Lambas Richard Pasaribu, VP Pengembangan Lisdes dan Sistem Isolated PLN menjelaskan, rasio elektrifikasi nasional mencapai 99,72 persen per Juni 2023. Tantangan dalam upaya pemerataan akses listrik di Indonesia di antaranya keterbatasan infrastruktur seperti jalan, jembatan, dan lainnya. Keterbatasan aksesibilitas di daerah terisolasi dan terpencil, umumnya berada di Indonesia bagian timur. Kadang kala tidak ada dermaga sehingga materialnya dibuang ke laut, kemudian dibawa oleh pekerja kontraktor listrik ke lokasi.
“Untuk itu, PLN bersama Kementerian Energi dan Sumber Daya Mineral (ESDM) dan pemerintah daerah, khususnya di daerah Tertinggal, Terdepan dan Terluar (3T) bersinergi untuk mengembangkan infrastruktur wilayah serta rencana kerja pembangunan listrik pedesaan. Sinergi ini termasuk efisien karena pembangunan infrastruktur dasar tersebut berdampak pada penurunan biaya pembangunan infrastruktur kelistrikan, sehingga semakin banyak desa yang mendapatkan akses listrik,” ucap Lambas.
Sandra Winarsa, Manajer Proyek Energi Hijau (Sumba) Hivos menuturkan, dalam proses transisi energi dan adanya kesepakatan Just Energy Transition Partnership (JETP), perlu didorong pemerataan akses listrik ke daerah. Selain itu, di tengah masyarakat yang telah mendapatkan akses kelistrikan, kualitasnya memprihatinkan karena sering mati.
“Kami apresiasi program pemerintah dalam pemenuhan elektrifikasi tetapi prioritasisasi sepertinya over shadow dengan pengakhiran operasi PLTU batubara.
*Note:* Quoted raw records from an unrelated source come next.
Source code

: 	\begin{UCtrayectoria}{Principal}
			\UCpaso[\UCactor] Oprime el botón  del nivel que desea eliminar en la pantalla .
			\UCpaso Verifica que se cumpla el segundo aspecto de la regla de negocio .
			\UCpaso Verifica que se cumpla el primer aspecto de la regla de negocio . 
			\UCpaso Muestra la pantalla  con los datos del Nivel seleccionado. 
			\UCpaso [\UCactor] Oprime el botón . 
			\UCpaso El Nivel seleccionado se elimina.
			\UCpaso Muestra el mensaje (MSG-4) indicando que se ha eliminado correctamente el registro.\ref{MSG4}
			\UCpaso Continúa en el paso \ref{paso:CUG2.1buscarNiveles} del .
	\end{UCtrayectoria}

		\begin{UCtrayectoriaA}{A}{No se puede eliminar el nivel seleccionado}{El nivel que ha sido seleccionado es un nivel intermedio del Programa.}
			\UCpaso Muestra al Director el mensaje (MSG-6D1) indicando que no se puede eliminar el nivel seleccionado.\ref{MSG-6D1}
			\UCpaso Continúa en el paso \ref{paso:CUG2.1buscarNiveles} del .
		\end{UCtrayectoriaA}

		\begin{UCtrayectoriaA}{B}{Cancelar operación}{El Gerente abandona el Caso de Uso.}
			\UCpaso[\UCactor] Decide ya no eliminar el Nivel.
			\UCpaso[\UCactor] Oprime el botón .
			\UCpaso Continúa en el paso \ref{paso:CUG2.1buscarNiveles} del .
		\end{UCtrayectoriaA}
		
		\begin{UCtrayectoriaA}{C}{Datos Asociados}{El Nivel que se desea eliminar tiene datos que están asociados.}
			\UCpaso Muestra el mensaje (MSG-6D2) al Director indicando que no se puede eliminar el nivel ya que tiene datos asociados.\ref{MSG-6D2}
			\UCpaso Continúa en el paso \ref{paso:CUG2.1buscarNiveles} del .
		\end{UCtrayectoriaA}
Untuk itu, jangan sampai mereka yang belum mendapatkan ketidakadilan elektrifikasi ini masuk ke dalam jurang lagi. Namun demikian, saya belum melihat adanya prioritas dari JETP terhadap akses listrik. Dalam melakukan desentralisasi, diperlukan juga kesiapan Pemda untuk monitor dalam membantu kelembagaan yang lebih siap, serta kesiapan SDM untuk troubleshoot dalam hal teknis,” kata Sandra.